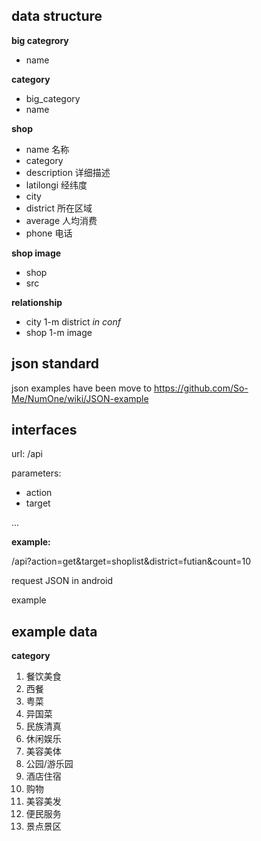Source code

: data structure
--------------

**big categrory**
- name

**category**
- big_category
- name

**shop**
- name 名称
- category
- description 详细描述
- latilongi 经纬度
- city
- district 所在区域
- average 人均消费
- phone 电话

**shop image**
- shop
- src

**relationship**
- city 1-m district *in conf*
- shop 1-m image

json standard
-------------

json examples have been move to
https://github.com/So-Me/NumOne/wiki/JSON-example

interfaces
----------

url: /api

parameters:

- action
- target

...

**example:**

/api?action=get&target=shoplist&district=futian&count=10

request JSON in android

example

example data
------------

**category**

1. 餐饮美食
 1. 西餐
 2. 粤菜
 3. 异国菜
 4. 民族清真
2. 休闲娱乐
 1. 美容美体
 2. 公园/游乐园
3. 酒店住宿
4. 购物
5. 美容美发
6. 便民服务
7. 景点景区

· · · ·

ACTION ITEM: Any picture among the entries must be skipped; copy all else exactly.

EXPECTED ANSWER:
Source code

: data structure
--------------

**big categrory**
- name

**category**
- big_category
- name

**shop**
- name 名称
- category
- description 详细描述
- latilongi 经纬度
- city
- district 所在区域
- average 人均消费
- phone 电话

**shop image**
- shop
- src

**relationship**
- city 1-m district *in conf*
- shop 1-m image

json standard
-------------

json examples have been move to
https://github.com/So-Me/NumOne/wiki/JSON-example

interfaces
----------

url: /api

parameters:

- action
- target

...

**example:**

/api?action=get&target=shoplist&district=futian&count=10

request JSON in android

example

example data
------------

**category**

1. 餐饮美食
 1. 西餐
 2. 粤菜
 3. 异国菜
 4. 民族清真
2. 休闲娱乐
 1. 美容美体
 2. 公园/游乐园
3. 酒店住宿
4. 购物
5. 美容美发
6. 便民服务
7. 景点景区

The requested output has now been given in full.